On average, the life of a bridge is around 3 to 4 months if you play regularly.
When the bridge "erodes" too much, sound opens and looses definition compared to the initial sound. Pullings are less lasting. Then you need to sand the whole basis of the bridge for the sound to shine again.
This work in India is reserved to luthiers and there are very well up on this field. The relationship of musician and luthier is very close: as the jawari has to be checked periodically, the luthier gets to know each musician’s preferences.
For instance, Ravi Shankar was taking with him on his tours one of his regular luthiers to always keep the bridge ready.

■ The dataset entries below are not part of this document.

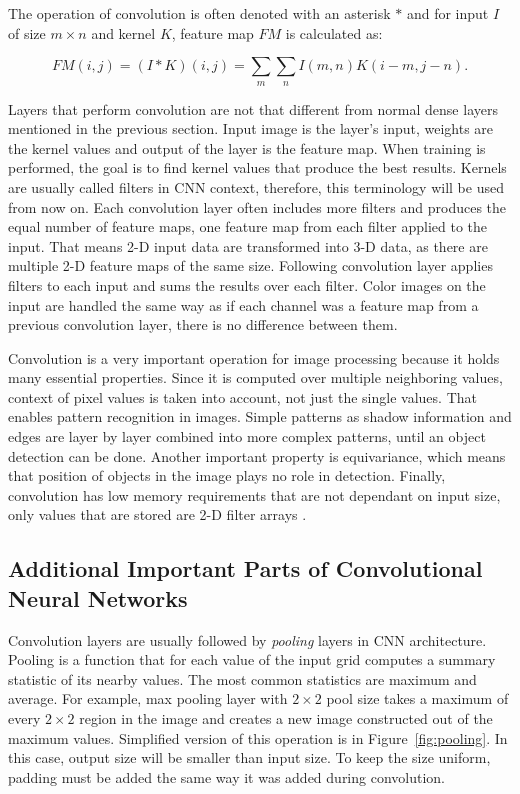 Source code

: The operation of convolution is often denoted with an asterisk $*$ and for input $I$ of size $m \times n$ and kernel $K$, feature map $FM$ is calculated as:

\begin{equation}
    FM(i, j) = (I * K)(i, j) = \sum\limits_m \sum\limits_n I(m, n) K(i-m, j-n).
\end{equation}

Layers that perform convolution are not that different from normal dense layers mentioned in the previous section. Input image is the layer's input, weights are the kernel values and output of the layer is the feature map. When training is performed, the goal is to find kernel values that produce the best results. Kernels are usually called filters in CNN context, therefore, this terminology will be used from now on. Each convolution layer often includes more filters and produces the equal number of feature maps, one feature map from each filter applied to the input. That means 2-D input data are transformed into 3-D data, as there are multiple 2-D feature maps of the same size. Following convolution layer applies filters to each input and sums the results over each filter. Color images on the input are handled the same way as if each channel was a feature map from a previous convolution layer, there is no difference between them.

Convolution is a very important operation for image processing because it holds many essential properties. Since it is computed over multiple neighboring values, context of pixel values is taken into account, not just the single values. That enables pattern recognition in images. Simple patterns as shadow information and edges are layer by layer combined into more complex patterns, until an object detection can be done. Another important property is equivariance, which means that position of objects in the image plays no role in detection. Finally, convolution has low memory requirements that are not dependant on input size, only values that are stored are 2-D filter arrays \cite{Goodfellow-et-al-2016}.

\subsection{\label{sec:other-cnn-ops}Additional Important Parts of Convolutional Neural Networks}

Convolution layers are usually followed by \textit{pooling} layers in CNN architecture. Pooling is a function that for each value of the input grid computes a summary statistic of its nearby values. The most common statistics are maximum and average. For example, max pooling layer with $2 \times 2$ pool size takes a maximum of every $2 \times 2$ region in the image and creates a new image constructed out of the maximum values. Simplified version of this operation is in Figure~\ref{fig:pooling}. In this case, output size will be smaller than input size. To keep the size uniform, padding must be added the same way it was added during convolution.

This is a fact, but it is also true that we are talking about professionals who dominate the instrument in a field where perfection of sound in each and every stretch and vibration is extreme.
You can sand the bridge yourself and obtain satisfactory results (it is just a matter of patience), it is not difficult but some basic knowledge is required.
No one can ever do it for you without the entire instrument, since to perform the jawari, the Sitar is needed to keep on checking the sound that is obtained during the process.
Sitarsencat recommends you to learn to sand the bridge. There is an educational book, easy to understand, that explains step by step how to perform jawari (The Sitar, from Manfred Junius). We recommend you to get hold of it, and over time and with some experience you will learn to get the sound which best suits you and enjoy full performance of your sitar. Patience and good luck!